Thursday, 16 February 2012

The Second Punic War Campaign Begins

To decide who played which side we rolled dice - high dice got to be Rome: Peter J. will be Rome and I will be Carthage.

We are blasting straight into this campaign with very little written down on how we will translate map to table and back. We will make it up as we go along using the rule of "sounds reasonable". One thing we have decided is not to think of this campaign as a Hannibal: Rome Vs Carthage campaign with a mathematical equations to govern CU value, etc. It is rather a wargames campaign with Hannibal: R Vs C running the map movement and events. This will allow thing to flow and not get bogged down in silly detail.

Turn 1: 218 BC

The Roman player began the campaign with '37, Minor Campaign' card. Publius Scipio sailed from Rome for Massilia and Sempronius Longus marched from Agrigentum to Rhegium.

There then followed a series of cards used for diplomacy by both sides. Carthage played cards 46 and 47 to place Political Control (PC) markers in Idubeda (Northern Hispania) and Gallia Cisalpinia, Rome played cards 50 and 32 to place PCs in the Massilia region.

Next Hannibal attempted a forced march over the Pyrenees with card 63, but the weather was awful (card 42) and he was delayed. In Italy Sempronius entered Rome (using card 62) to the sound of cheering crowds - the Romans like parade.

Hannibal continued his march (using card 57), but as he tried to skirt Massilia, by heading north to the Rhone, he was intercepted by Scipio (he rolled a 1). Hannibal attempted to avoid contact but failed (he rolled 6). Thus, near Nemausus, the army of Hannibal Barca and the consular army of Publius Scipio met.

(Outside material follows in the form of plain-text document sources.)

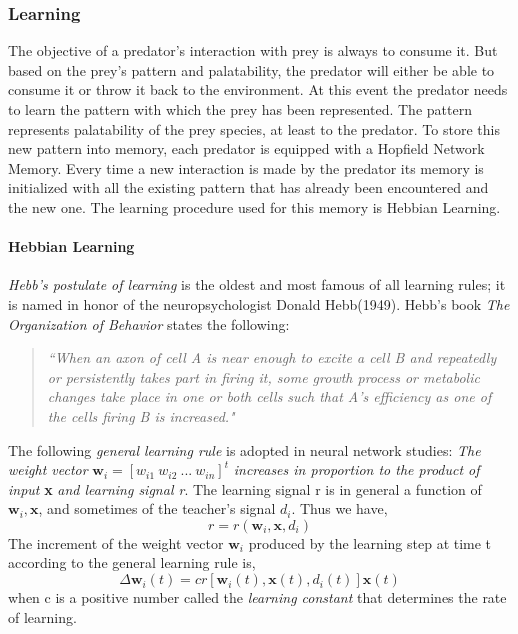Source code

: \documentclass[letterpaper]{article}
\numberwithin{equation}{section}
\begin{document}
\subsubsection{Learning}
The objective of a predator's interaction with prey is always to consume it. But based on the prey's pattern and palatability, the predator will either be able to consume it or throw it back to the environment. At this event the predator needs to learn the pattern with which the prey has been represented. The pattern represents palatability of the prey species, at least to the predator. To store this new pattern into memory, each predator is equipped with a Hopfield Network Memory. Every time a new interaction is made by the predator its memory is initialized with all the existing pattern that has already been encountered and the new one. The learning procedure used for this memory is Hebbian Learning. 

\paragraph{Hebbian Learning}
\textit{Hebb's postulate of learning} is the oldest and most famous of all learning rules; it is named in honor of the neuropsychologist Donald Hebb(1949). Hebb's book \textit{The Organization of Behavior} \cite{hebb1949} states the following:

\begin{quote}
\textsl{``When an axon of cell A is near enough to excite a cell B and repeatedly or persistently takes part in firing it, some growth process or metabolic changes take place in one or both cells such that A's efficiency as one of the cells firing B is increased."}
\end{quote}

The following \textit{general learning rule} is adopted in neural network studies: \textit{The weight vector} \( \textbf{w}_i = [w_{i1} \> w_{i2} \> ... \> w_{in}]^t \) \textit{increases in proportion to the product of input} \textbf{x} \textit{and learning signal r}. The learning signal r is in general a function of \(\textbf{w}_i,\textbf{x}\), and sometimes of the teacher's signal \(d_i\). Thus we have, 
\begin{equation}
	r = r(\textbf{w}_i,\textbf{x},d_i)
\end{equation}
The increment of the weight vector \(\textbf{w}_i\) produced by the learning step at time t according to the general learning rule is,
\begin{equation}
	\Delta\textbf{w}_i(t)=cr[\textbf{w}_i(t),\textbf{x}(t),d_i(t)]\textbf{x}(t)
\end{equation}
when c is a positive number called the \textit{learning constant} that determines the rate of learning.
\end{document}
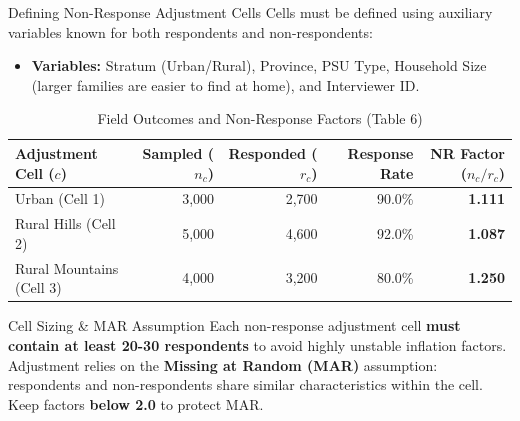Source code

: \documentclass[10pt, aspectratio=169]{beamer}
\begin{document}
\begin{frame}{Defining Non-Response Adjustment Cells}
  Cells must be defined using auxiliary variables known for both respondents and non-respondents:
  \begin{itemize}
    \item \textbf{Variables:} Stratum (Urban/Rural), Province, PSU Type, Household Size (larger families are easier to find at home), and Interviewer ID.
  \end{itemize}

  \begin{table}
    \centering
    \footnotesize
    \begin{tabular}{lrrrr}
      \toprule
      \textbf{Adjustment Cell ($c$)} & \textbf{Sampled ($n_c$)} & \textbf{Responded ($r_c$)} & \textbf{Response Rate} & \textbf{NR Factor ($n_c/r_c$)} \\
      \midrule
      Urban (Cell 1) & 3,000 & 2,700 & 90.0\% & \textbf{1.111} \\
      Rural Hills (Cell 2) & 5,000 & 4,600 & 92.0\% & \textbf{1.087} \\
      Rural Mountains (Cell 3) & 4,000 & 3,200 & 80.0\% & \textbf{1.250} \\
      \bottomrule
    \end{tabular}
    \caption{Field Outcomes and Non-Response Factors (Table 6)}
  \end{table}

  \begin{alertblock}{Cell Sizing \& MAR Assumption}
    Each non-response adjustment cell \textbf{must contain at least 20-30 respondents} to avoid highly unstable inflation factors. Adjustment relies on the \textbf{Missing at Random (MAR)} assumption: respondents and non-respondents share similar characteristics within the cell. Keep factors \textbf{below 2.0} to protect MAR.
  \end{alertblock}
\end{frame}
\end{document}
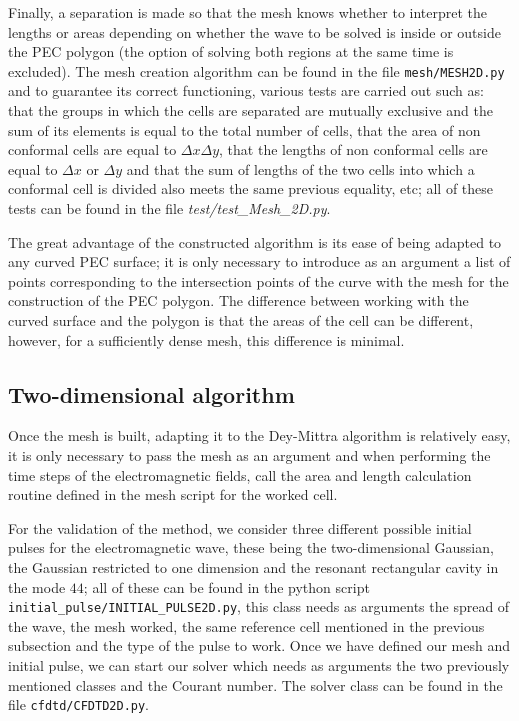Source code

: \documentclass[12pt, oneside]{book}
\begin{document}
Finally, a separation is made so that the mesh knows whether to interpret the lengths or areas depending on whether the wave to be solved is inside or outside the PEC polygon (the option of solving both regions at the same time is excluded). The mesh creation algorithm can be found in the file \texttt{mesh/MESH2D.py} and to guarantee its correct functioning, various tests are carried out such as: that the groups in which the cells are separated are mutually exclusive and the sum of its elements is equal to the total number of cells, that the area of non conformal cells are equal to $\Delta x \Delta y$, that the lengths of non conformal cells are equal to $\Delta x$ or $\Delta y$ and that the sum of lengths of the two cells into which a conformal cell is divided also meets the same previous equality, etc; all of these tests can be found in the file \textit{test/test\_Mesh\_2D.py}. 

The great advantage of the constructed algorithm is its ease of being adapted to any curved PEC surface; it is only necessary to introduce as an argument a list of points corresponding to the intersection points of the curve with the mesh for the construction of the PEC polygon. The difference between working with the curved surface and the polygon is that the areas of the cell can be different, however, for a sufficiently dense mesh, this difference is minimal.

\subsection{Two-dimensional algorithm}

Once the mesh is built, adapting it to the Dey-Mittra algorithm is relatively easy, it is only necessary to pass the mesh as an argument and when performing the time steps of the electromagnetic fields, call the area and length calculation routine defined in the mesh script for the worked cell. 

For the validation of the method, we consider three different possible initial pulses for the electromagnetic wave, these being the two-dimensional Gaussian, the Gaussian restricted to one dimension and the resonant rectangular cavity in the mode $44$; all of these can be found in the python script \texttt{initial\_pulse/INITIAL\_PULSE2D.py}, this class needs as arguments the spread of the wave, the mesh worked, the same reference cell mentioned in the previous subsection and the type of the pulse to work. Once we have defined our mesh and initial pulse, we can start our solver which needs as arguments the two previously mentioned classes and the Courant number. The solver class can be found in the file \texttt{cfdtd/CFDTD2D.py}.
\end{document}
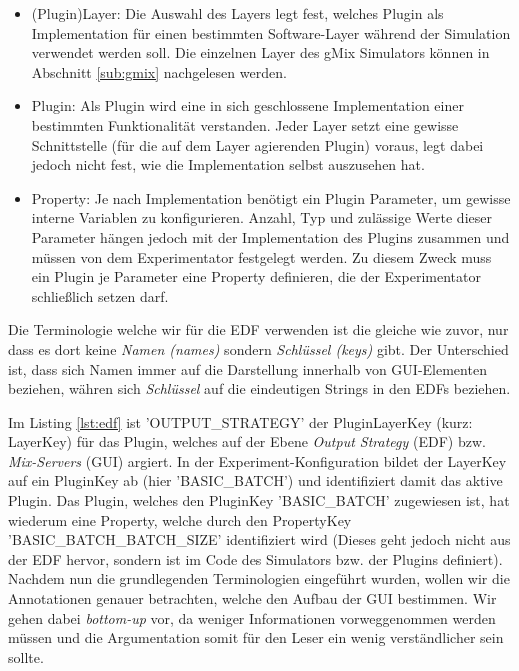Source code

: \documentclass[a4paper, 11pt]{article} %
\begin{document}
\begin{itemize}
	\item (Plugin)Layer: Die Auswahl des Layers legt fest, welches Plugin als Implementation für einen bestimmten Software-Layer während der Simulation verwendet werden soll. Die einzelnen Layer des gMix Simulators können in Abschnitt \ref{sub:gmix} nachgelesen werden. 
	\item Plugin: Als Plugin wird eine in sich geschlossene Implementation einer bestimmten Funktionalität verstanden. Jeder Layer setzt eine gewisse Schnittstelle (für die auf dem Layer agierenden Plugin) voraus, legt dabei jedoch nicht fest, wie die Implementation selbst auszusehen hat.
	\item Property: Je nach Implementation benötigt ein Plugin Parameter, um gewisse interne Variablen zu konfigurieren. Anzahl, Typ und zulässige Werte dieser Parameter hängen jedoch mit der Implementation des Plugins zusammen und müssen von dem Experimentator festgelegt werden. Zu diesem Zweck muss ein Plugin je Parameter eine Property definieren, die der Experimentator schließlich setzen darf.
\end{itemize} 

Die Terminologie welche wir für die EDF verwenden ist die gleiche wie zuvor, nur dass es dort keine \emph{Namen (names)} sondern \emph{Schlüssel (keys)} gibt. Der Unterschied ist, dass sich Namen immer auf die Darstellung innerhalb von GUI-Elementen beziehen, währen sich \emph{Schlüssel} auf die eindeutigen Strings in den EDFs beziehen.

Im Listing \ref{lst:edf} ist 'OUTPUT\_STRATEGY' der PluginLayerKey (kurz: LayerKey) für das Plugin, welches auf der Ebene \emph{Output Strategy} (EDF) bzw.  \emph{Mix-Servers} (GUI) argiert. In der Experiment-Konfiguration bildet der LayerKey auf ein PluginKey ab (hier 'BASIC\_BATCH') und identifiziert damit das aktive Plugin. Das Plugin, welches den PluginKey 'BASIC\_BATCH' zugewiesen ist, hat wiederum eine Property, welche durch den PropertyKey 'BASIC\_BATCH\_BATCH\_SIZE' identifiziert wird (Dieses geht jedoch nicht aus der EDF hervor, sondern ist im Code des Simulators bzw. der Plugins definiert).\\

Nachdem nun die grundlegenden Terminologien eingeführt wurden, wollen wir die Annotationen genauer betrachten, welche den Aufbau der GUI bestimmen. Wir gehen dabei \emph{bottom-up} vor, da weniger Informationen vorweggenommen werden müssen und die Argumentation somit für den Leser ein wenig verständlicher sein sollte.
\end{document}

The site of the battle was just west of modern day Nimes on a gently rolling, scrubby, ground (Google Earth: 43:48:27.12N  4:17:33.51E elevation 95m).

The Romans had 9 CU of troops (8 + 1 allied); the Carthaginians had 10 CU. We will give Scipio a consular army. Counting the velites as half a unit each this equals 18 units. Consequently, Hannibal gets 20 units plus two units of elephants (elephant CU count as both CU and elephants in the game).

We will be using Ager Proelii rules for the battle. Hannibal has a battle rating of 4 so his army gets a D12* sequence deck and army die. P. Scipio has a battle rating of 2 so gets a D10 sequence deck and army die.

Scipio gets an extra characterisation card for interception, Hannibal loses one for failing to avoid, but he is Hannibal so gets an extra one anyway.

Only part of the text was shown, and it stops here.